We always think that there's a silver lining in the clouds somewhere, and we look for the bright spots. We will survive through the drought. We will be able to produce through the cycle and beyond. —Leland Hogan, president of the Utah Farm Bureau
SALT LAKE CITY — Snow this week did nothing to help with the abnormally dry conditions that continue to grip the state.
The Farm Bureau is inviting everyone around the nation, including Utah, to a Harvesting Faith event Sunday. The group wants everyone to join in prayer and fasting to ask for moisture for livestock and crops — and when it comes, to give thanks.
“We all believe in a greater good and in a higher being,” said Leland Hogan, president of the Utah Farm Bureau Federation. “Through that belief, we feel that there can be intervention into what we have, that if we can show forth faith, and through faith and through prayer we can bring about a better situation, and that we could have more moisture than what we have today.”
The federation is the state's largest volunteer organization of farmers and ranchers. More than 29,000 member families in all of Utah's 29 counties belong to county Farm Bureaus, which comprise the federation.

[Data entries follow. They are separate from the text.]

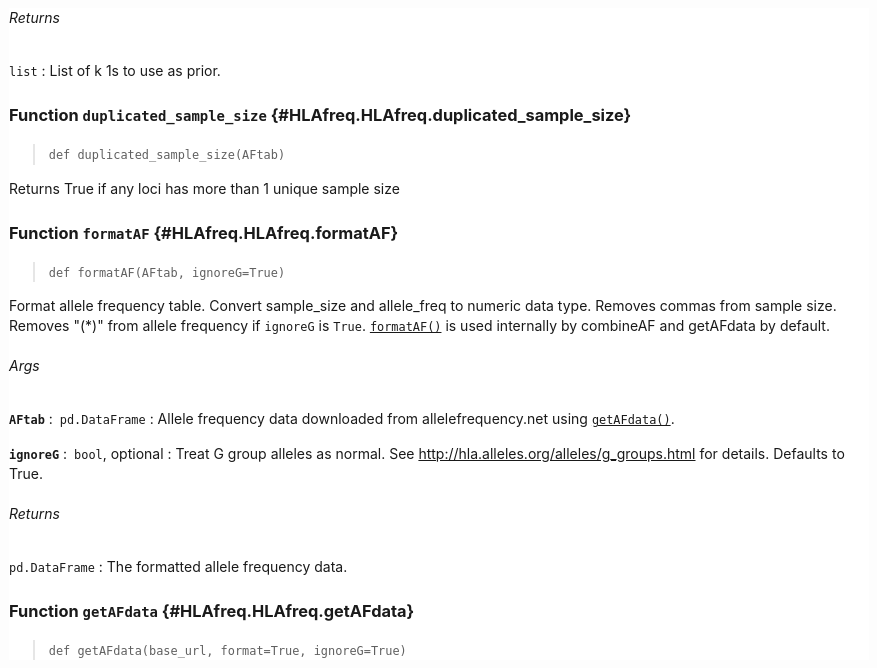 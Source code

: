 

###### Returns

<code>list</code>
:   List of k 1s to use as prior.



    
### Function `duplicated_sample_size` {#HLAfreq.HLAfreq.duplicated_sample_size}



    
> `def duplicated_sample_size(AFtab)`


Returns True if any loci has more than 1 unique sample size

    
### Function `formatAF` {#HLAfreq.HLAfreq.formatAF}



    
> `def formatAF(AFtab, ignoreG=True)`


Format allele frequency table.
Convert sample_size and allele_freq to numeric data type.
Removes commas from sample size. Removes "(*)" from allele frequency if 
<code>ignoreG</code> is <code>True</code>. <code>[formatAF()](#HLAfreq.HLAfreq.formatAF "HLAfreq.HLAfreq.formatAF")</code> is used internally by combineAF and getAFdata by default.


###### Args

**```AFtab```** :&ensp;<code>pd.DataFrame</code>
:   Allele frequency data downloaded from allelefrequency.net using <code>[getAFdata()](#HLAfreq.HLAfreq.getAFdata "HLAfreq.HLAfreq.getAFdata")</code>.


**```ignoreG```** :&ensp;<code>bool</code>, optional
:   Treat G group alleles as normal. See <http://hla.alleles.org/alleles/g_groups.html> for details. Defaults to True.



###### Returns

<code>pd.DataFrame</code>
:   The formatted allele frequency data.



    
### Function `getAFdata` {#HLAfreq.HLAfreq.getAFdata}



    
> `def getAFdata(base_url, format=True, ignoreG=True)`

While snow remains on the ground and in the mountains of northern Utah in many places, the U.S. Drought Monitor indicates the state remains in severe drought, drought or abnormally dry conditions.
The drought impacts ranchers in two ways, Hogan said.
“The first way it hits you is in your crop production, where your ability to feed the cattle that you own," Hogan said. "And when it begins to lessen the amount of feed you have available, that begins to affect the second part.
“You can't have as many cattle because you haven't got as much feed. You shorten the amount of feed you’ve got. You have to get rid of cattle, which decreases your overall income and puts you in a much more vulnerable position economically to survive throughout the rest of the drought.”30 comments on this story
Utah isn’t the only state dealing with drought. Early indications are the western part of the West is expected to be very dry, according to the USDA Natural Resources Conservation Service's National Water and Climate Center.
Farmers and ranchers are the first to feel the impact of the drought because of what they do for a living. While the state is in dire need for moisture, Hogan said, the agricultural community remains optimistic.
“We always think that there's a silver lining in the clouds somewhere, and we look for the bright spots,” he said. “We will survive through the drought. We will be able to produce through the cycle and beyond.”